After almost a century of debate, there’s still no agreement among scholars, or among activists, about what fascism is or what it encompasses. My own thinking on this question has continued to evolve. In 2007, I offered a descriptive profile of fascism based on four core features: radical break with the established order, totalitarian mass politics, twisted anti-elitism, and autonomy from business control. In 2008 I argued for a synthesis of Roger Griffin’s ideology-based analysis of fascism and independent Marxist class-based approaches and offered a new draft definition: Fascism is a revolutionary form of right-wing populism, inspired by a totalitarian vision of collective rebirth, that challenges capitalist political and cultural power while bolstering economic and social hierarchy.
More recently, I’ve concentrated more on delineating the far right — which arguably includes both fascists and non-fascists — from other currents. In the context of the United States today, I use the term “far right” to mean political forces that (a) regard human inequality as natural or inevitable and (b) reject the legitimacy of the established political system. That covers some (but not all) white nationalists, the theocratic branch of the Christian right, the hardline wing of the Patriot movement, and a few other currents. In other words, I see the far right as cutting across standard political categories, because I think the emergence of a truly oppositional right — which doesn’t want to just take over the U.S. political system, but bring it down — is ultimately more significant than ideological differences about race, religion, or other factors.
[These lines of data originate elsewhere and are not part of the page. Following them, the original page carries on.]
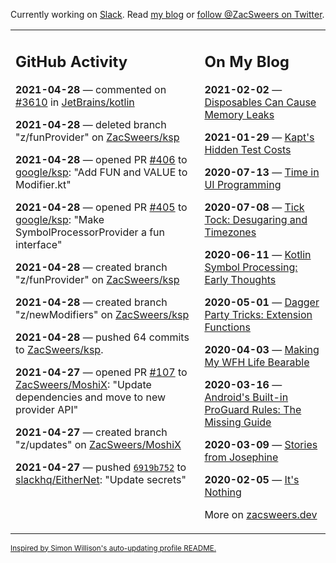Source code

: Currently working on [Slack](https://slack.com/). Read [my blog](https://zacsweers.dev/) or [follow @ZacSweers on Twitter](https://twitter.com/ZacSweers).

<table><tr><td valign="top" width="60%">

## GitHub Activity
<!-- githubActivity starts -->
**2021-04-28** — commented on [#3610](https://github.com/JetBrains/kotlin/pull/3610#issuecomment-828435374) in [JetBrains/kotlin](https://api.github.com/repos/JetBrains/kotlin)

**2021-04-28** — deleted branch "z/funProvider" on [ZacSweers/ksp](https://api.github.com/repos/ZacSweers/ksp)

**2021-04-28** — opened PR [#406](https://api.github.com/repos/google/ksp/pulls/406) to [google/ksp](https://api.github.com/repos/google/ksp): "Add FUN and VALUE to Modifier.kt"

**2021-04-28** — opened PR [#405](https://api.github.com/repos/google/ksp/pulls/405) to [google/ksp](https://api.github.com/repos/google/ksp): "Make SymbolProcessorProvider a fun interface"

**2021-04-28** — created branch "z/funProvider" on [ZacSweers/ksp](https://api.github.com/repos/ZacSweers/ksp)

**2021-04-28** — created branch "z/newModifiers" on [ZacSweers/ksp](https://api.github.com/repos/ZacSweers/ksp)

**2021-04-28** — pushed 64 commits to [ZacSweers/ksp](https://api.github.com/repos/ZacSweers/ksp).

**2021-04-27** — opened PR [#107](https://api.github.com/repos/ZacSweers/MoshiX/pulls/107) to [ZacSweers/MoshiX](https://api.github.com/repos/ZacSweers/MoshiX): "Update dependencies and move to new provider API"

**2021-04-27** — created branch "z/updates" on [ZacSweers/MoshiX](https://api.github.com/repos/ZacSweers/MoshiX)

**2021-04-27** — pushed [`6919b752`](https://github.com/slackhq/EitherNet/commit/6919b75225ae7762242384238d8552fe9c3b51a7) to [slackhq/EitherNet](https://api.github.com/repos/slackhq/EitherNet): "Update secrets"
<!-- githubActivity ends -->
</td><td valign="top" width="40%">

## On My Blog
<!-- blog starts -->
**2021-02-02** — [Disposables Can Cause Memory Leaks](https://www.zacsweers.dev/disposables-can-cause-memory-leaks/)

**2021-01-29** — [Kapt's Hidden Test Costs](https://www.zacsweers.dev/kapts-hidden-test-costs/)

**2020-07-13** — [Time in UI Programming](https://www.zacsweers.dev/time-in-ui/)

**2020-07-08** — [Tick Tock: Desugaring and Timezones](https://www.zacsweers.dev/ticktock-desugaring-timezones/)

**2020-06-11** — [Kotlin Symbol Processing: Early Thoughts](https://www.zacsweers.dev/kotlin-symbol-processor-early-thoughts/)

**2020-05-01** — [Dagger Party Tricks: Extension Functions](https://www.zacsweers.dev/dagger-party-tricks-extension-functions/)

**2020-04-03** — [Making My WFH Life Bearable](https://www.zacsweers.dev/making-wfh-life-bearable/)

**2020-03-16** — [Android's Built-in ProGuard Rules: The Missing Guide](https://www.zacsweers.dev/android-proguard-rules/)

**2020-03-09** — [Stories from Josephine](https://www.zacsweers.dev/stories-from-josephine/)

**2020-02-05** — [It's Nothing](https://www.zacsweers.dev/its-nothing/)
<!-- blog ends -->
More on [zacsweers.dev](https://zacsweers.dev/)
</td></tr></table>

<sub><a href="https://simonwillison.net/2020/Jul/10/self-updating-profile-readme/">Inspired by Simon Willison's auto-updating profile README.</a></sub>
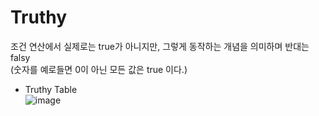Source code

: # Truthy

조건 연산에서 실제로는 true가 아니지만, 그렇게 동작하는 개념을 의미하며 반대는 falsy  
(숫자를 예로들면 0이 아닌 모든 값은 true 이다.)

- Truthy Table  
  ![image](https://user-images.githubusercontent.com/52199223/138923491-67228d41-6aa1-4cfb-8f51-3d60061e2874.png)
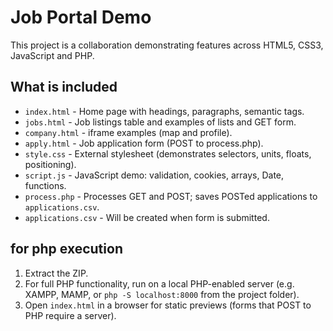 # Job Portal Demo

This project is a collaboration demonstrating features across HTML5, CSS3, JavaScript and PHP.

## What is included
- `index.html` - Home page with headings, paragraphs, semantic tags.
- `jobs.html` - Job listings table and examples of lists and GET form.
- `company.html` - iframe examples (map and profile).
- `apply.html` - Job application form (POST to process.php).
- `style.css` - External stylesheet (demonstrates selectors, units, floats, positioning).
- `script.js` - JavaScript demo: validation, cookies, arrays, Date, functions.
- `process.php` - Processes GET and POST; saves POSTed applications to `applications.csv`.
- `applications.csv` - Will be created when form is submitted.

## for php execution
1. Extract the ZIP.
2. For full PHP functionality, run on a local PHP-enabled server (e.g. XAMPP, MAMP, or `php -S localhost:8000` from the project folder).
3. Open `index.html` in a browser for static previews (forms that POST to PHP require a server).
But oppositional and system-loyal rightists aren’t just in conflict. As Chip Berlet points out in “Trump Bigotry,” they also fuel each other. For example, “the Trump candidacy and the shooting in Charleston are connected thematically by a mobilization to defend white nationalism while the racial and ethnic face of America changes hue.” This is a complex, fluid situation, with different branches of the right both divided and interconnected, and we need a dynamic approach to understand it. Debates about terminology or definitions aside, I know that Chip and I agree about this.